▼

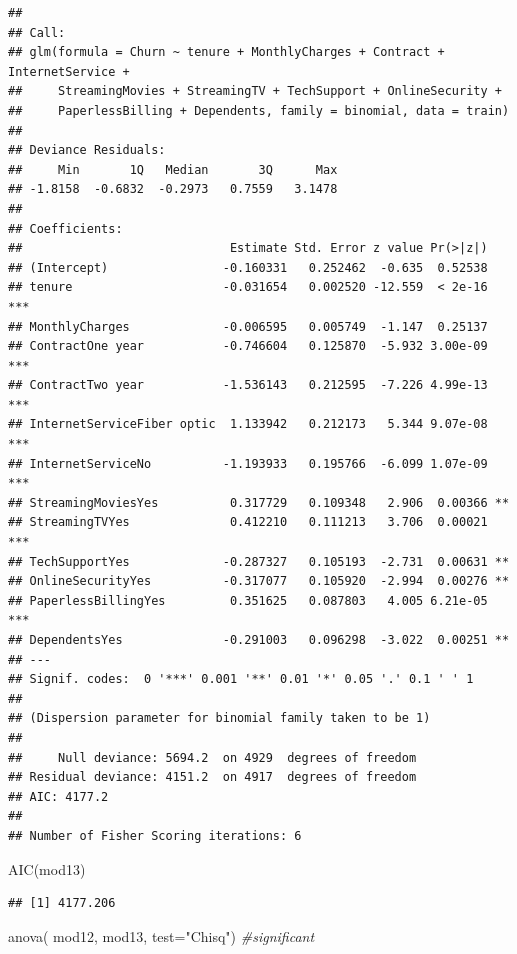 \documentclass[
  twoside]{article}
\newenvironment{Shaded}{\begin{snugshade}}{\end{snugshade}}
\newcommand{\AttributeTok}[1]{\textcolor[rgb]{0.77,0.63,0.00}{#1}}
\newcommand{\CommentTok}[1]{\textcolor[rgb]{0.56,0.35,0.01}{\textit{#1}}}
\newcommand{\FunctionTok}[1]{\textcolor[rgb]{0.00,0.00,0.00}{#1}}
\newcommand{\NormalTok}[1]{#1}
\newcommand{\StringTok}[1]{\textcolor[rgb]{0.31,0.60,0.02}{#1}}
\begin{document}
\begin{verbatim}
## 
## Call:
## glm(formula = Churn ~ tenure + MonthlyCharges + Contract + InternetService + 
##     StreamingMovies + StreamingTV + TechSupport + OnlineSecurity + 
##     PaperlessBilling + Dependents, family = binomial, data = train)
## 
## Deviance Residuals: 
##     Min       1Q   Median       3Q      Max  
## -1.8158  -0.6832  -0.2973   0.7559   3.1478  
## 
## Coefficients:
##                             Estimate Std. Error z value Pr(>|z|)    
## (Intercept)                -0.160331   0.252462  -0.635  0.52538    
## tenure                     -0.031654   0.002520 -12.559  < 2e-16 ***
## MonthlyCharges             -0.006595   0.005749  -1.147  0.25137    
## ContractOne year           -0.746604   0.125870  -5.932 3.00e-09 ***
## ContractTwo year           -1.536143   0.212595  -7.226 4.99e-13 ***
## InternetServiceFiber optic  1.133942   0.212173   5.344 9.07e-08 ***
## InternetServiceNo          -1.193933   0.195766  -6.099 1.07e-09 ***
## StreamingMoviesYes          0.317729   0.109348   2.906  0.00366 ** 
## StreamingTVYes              0.412210   0.111213   3.706  0.00021 ***
## TechSupportYes             -0.287327   0.105193  -2.731  0.00631 ** 
## OnlineSecurityYes          -0.317077   0.105920  -2.994  0.00276 ** 
## PaperlessBillingYes         0.351625   0.087803   4.005 6.21e-05 ***
## DependentsYes              -0.291003   0.096298  -3.022  0.00251 ** 
## ---
## Signif. codes:  0 '***' 0.001 '**' 0.01 '*' 0.05 '.' 0.1 ' ' 1
## 
## (Dispersion parameter for binomial family taken to be 1)
## 
##     Null deviance: 5694.2  on 4929  degrees of freedom
## Residual deviance: 4151.2  on 4917  degrees of freedom
## AIC: 4177.2
## 
## Number of Fisher Scoring iterations: 6
\end{verbatim}

\begin{Shaded}
\begin{Highlighting}[]
\FunctionTok{AIC}\NormalTok{(mod13)}
\end{Highlighting}
\end{Shaded}

\begin{verbatim}
## [1] 4177.206
\end{verbatim}

\begin{Shaded}
\begin{Highlighting}[]
\FunctionTok{anova}\NormalTok{( mod12, mod13,  }\AttributeTok{test=}\StringTok{"Chisq"}\NormalTok{) }\CommentTok{\#significant}
\end{Highlighting}
\end{Shaded}
\end{document}
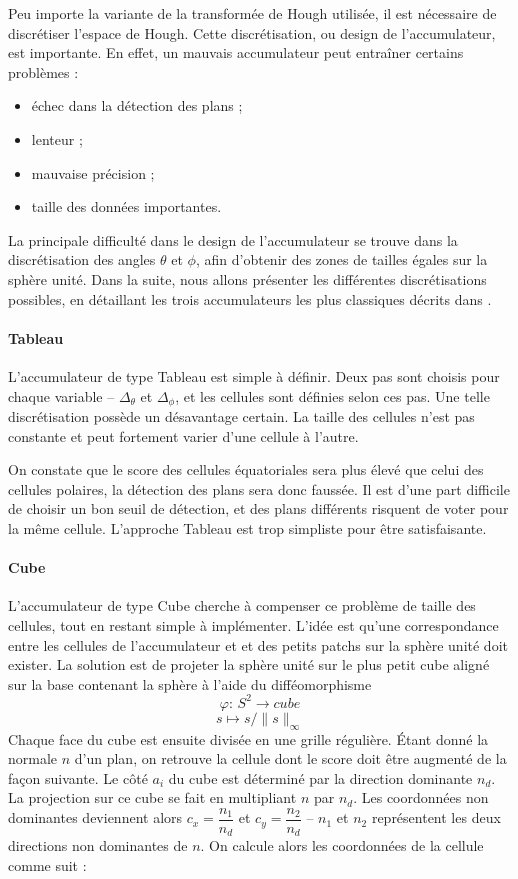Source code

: \documentclass[12pt, twoside]{article}
\begin{document}
Peu importe la variante de la transformée de Hough utilisée, il est nécessaire de discrétiser l'espace de Hough. Cette discrétisation, ou design de l'accumulateur, est importante. En effet, un mauvais accumulateur peut entraîner certains problèmes :
\begin{itemize}
  \item échec dans la détection des plans ;
  \item lenteur ;
  \item mauvaise précision ;
  \item taille des données importantes.
\end{itemize}
La principale difficulté dans le design de l'accumulateur se trouve dans la discrétisation des angles $\theta$ et $\phi$, afin d'obtenir des zones de tailles égales sur la sphère unité. Dans la suite, nous allons présenter les différentes discrétisations possibles, en détaillant les trois accumulateurs les plus classiques décrits dans \cite{Hough2}.

\paragraph{Tableau}
L’accumulateur de type Tableau est simple à définir. Deux pas sont choisis pour chaque variable -- $\Delta_{\theta}$ et $\Delta_{\phi}$, et les cellules sont définies selon ces pas. Une telle discrétisation possède un désavantage certain. La taille des cellules n’est pas constante et peut fortement varier d’une cellule à l’autre.

On constate que le score des cellules équatoriales sera plus élevé que celui des cellules polaires, la détection des plans sera donc faussée. Il est d’une part difficile de choisir un bon seuil de détection, et des plans différents risquent de voter pour la même cellule. L’approche Tableau est trop simpliste pour être satisfaisante.

\paragraph{Cube}
L’accumulateur de type Cube cherche à compenser ce problème de taille des cellules, tout en restant simple à implémenter. L’idée est qu’une correspondance entre les cellules de l’accumulateur et et des petits patchs sur la sphère unité doit exister. La solution est de projeter la sphère unité sur le plus petit cube aligné sur la base contenant la sphère à l’aide du difféomorphisme
$$\varphi \text{: } S^2 \rightarrow cube$$
$$s \mapsto s/\lVert s\rVert_{\infty}$$
Chaque face du cube est ensuite divisée en une grille régulière. Étant donné la normale $n$ d’un plan, on retrouve la cellule dont le score doit être augmenté de la façon suivante. Le côté $a_i$ du cube est déterminé par la direction dominante $n_d$. La projection sur ce cube se fait en multipliant $n$ par $n_d$. Les coordonnées non dominantes deviennent alors $c_x =
\dfrac{n_1}{n_d}$ et $c_y = \dfrac{n_2}{n_d}$ -- $n_1$ et $n_2$ représentent les deux directions non dominantes de $n$. On calcule alors les coordonnées de la cellule comme suit :
\end{document}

▲

WHAT THIS TASK INVOLVES
Give the listing again, exactly as it appears, but without its images.

RESPONSE FOR THIS EXERCISE
 \documentclass[
  twoside]{article}
\newenvironment{Shaded}{\begin{snugshade}}{\end{snugshade}}
\newcommand{\AttributeTok}[1]{\textcolor[rgb]{0.77,0.63,0.00}{#1}}
\newcommand{\CommentTok}[1]{\textcolor[rgb]{0.56,0.35,0.01}{\textit{#1}}}
\newcommand{\FunctionTok}[1]{\textcolor[rgb]{0.00,0.00,0.00}{#1}}
\newcommand{\NormalTok}[1]{#1}
\newcommand{\StringTok}[1]{\textcolor[rgb]{0.31,0.60,0.02}{#1}}
\begin{document}
\begin{verbatim}
## 
## Call:
## glm(formula = Churn ~ tenure + MonthlyCharges + Contract + InternetService + 
##     StreamingMovies + StreamingTV + TechSupport + OnlineSecurity + 
##     PaperlessBilling + Dependents, family = binomial, data = train)
## 
## Deviance Residuals: 
##     Min       1Q   Median       3Q      Max  
## -1.8158  -0.6832  -0.2973   0.7559   3.1478  
## 
## Coefficients:
##                             Estimate Std. Error z value Pr(>|z|)    
## (Intercept)                -0.160331   0.252462  -0.635  0.52538    
## tenure                     -0.031654   0.002520 -12.559  < 2e-16 ***
## MonthlyCharges             -0.006595   0.005749  -1.147  0.25137    
## ContractOne year           -0.746604   0.125870  -5.932 3.00e-09 ***
## ContractTwo year           -1.536143   0.212595  -7.226 4.99e-13 ***
## InternetServiceFiber optic  1.133942   0.212173   5.344 9.07e-08 ***
## InternetServiceNo          -1.193933   0.195766  -6.099 1.07e-09 ***
## StreamingMoviesYes          0.317729   0.109348   2.906  0.00366 ** 
## StreamingTVYes              0.412210   0.111213   3.706  0.00021 ***
## TechSupportYes             -0.287327   0.105193  -2.731  0.00631 ** 
## OnlineSecurityYes          -0.317077   0.105920  -2.994  0.00276 ** 
## PaperlessBillingYes         0.351625   0.087803   4.005 6.21e-05 ***
## DependentsYes              -0.291003   0.096298  -3.022  0.00251 ** 
## ---
## Signif. codes:  0 '***' 0.001 '**' 0.01 '*' 0.05 '.' 0.1 ' ' 1
## 
## (Dispersion parameter for binomial family taken to be 1)
## 
##     Null deviance: 5694.2  on 4929  degrees of freedom
## Residual deviance: 4151.2  on 4917  degrees of freedom
## AIC: 4177.2
## 
## Number of Fisher Scoring iterations: 6
\end{verbatim}

\begin{Shaded}
\begin{Highlighting}[]
\FunctionTok{AIC}\NormalTok{(mod13)}
\end{Highlighting}
\end{Shaded}

\begin{verbatim}
## [1] 4177.206
\end{verbatim}

\begin{Shaded}
\begin{Highlighting}[]
\FunctionTok{anova}\NormalTok{( mod12, mod13,  }\AttributeTok{test=}\StringTok{"Chisq"}\NormalTok{) }\CommentTok{\#significant}
\end{Highlighting}
\end{Shaded}
\end{document}
Source code

: \documentclass[12pt, twoside]{article}
\begin{document}
Peu importe la variante de la transformée de Hough utilisée, il est nécessaire de discrétiser l'espace de Hough. Cette discrétisation, ou design de l'accumulateur, est importante. En effet, un mauvais accumulateur peut entraîner certains problèmes :
\begin{itemize}
  \item échec dans la détection des plans ;
  \item lenteur ;
  \item mauvaise précision ;
  \item taille des données importantes.
\end{itemize}
La principale difficulté dans le design de l'accumulateur se trouve dans la discrétisation des angles $\theta$ et $\phi$, afin d'obtenir des zones de tailles égales sur la sphère unité. Dans la suite, nous allons présenter les différentes discrétisations possibles, en détaillant les trois accumulateurs les plus classiques décrits dans \cite{Hough2}.

\paragraph{Tableau}
L’accumulateur de type Tableau est simple à définir. Deux pas sont choisis pour chaque variable -- $\Delta_{\theta}$ et $\Delta_{\phi}$, et les cellules sont définies selon ces pas. Une telle discrétisation possède un désavantage certain. La taille des cellules n’est pas constante et peut fortement varier d’une cellule à l’autre.

On constate que le score des cellules équatoriales sera plus élevé que celui des cellules polaires, la détection des plans sera donc faussée. Il est d’une part difficile de choisir un bon seuil de détection, et des plans différents risquent de voter pour la même cellule. L’approche Tableau est trop simpliste pour être satisfaisante.

\paragraph{Cube}
L’accumulateur de type Cube cherche à compenser ce problème de taille des cellules, tout en restant simple à implémenter. L’idée est qu’une correspondance entre les cellules de l’accumulateur et et des petits patchs sur la sphère unité doit exister. La solution est de projeter la sphère unité sur le plus petit cube aligné sur la base contenant la sphère à l’aide du difféomorphisme
$$\varphi \text{: } S^2 \rightarrow cube$$
$$s \mapsto s/\lVert s\rVert_{\infty}$$
Chaque face du cube est ensuite divisée en une grille régulière. Étant donné la normale $n$ d’un plan, on retrouve la cellule dont le score doit être augmenté de la façon suivante. Le côté $a_i$ du cube est déterminé par la direction dominante $n_d$. La projection sur ce cube se fait en multipliant $n$ par $n_d$. Les coordonnées non dominantes deviennent alors $c_x =
\dfrac{n_1}{n_d}$ et $c_y = \dfrac{n_2}{n_d}$ -- $n_1$ et $n_2$ représentent les deux directions non dominantes de $n$. On calcule alors les coordonnées de la cellule comme suit :
\end{document}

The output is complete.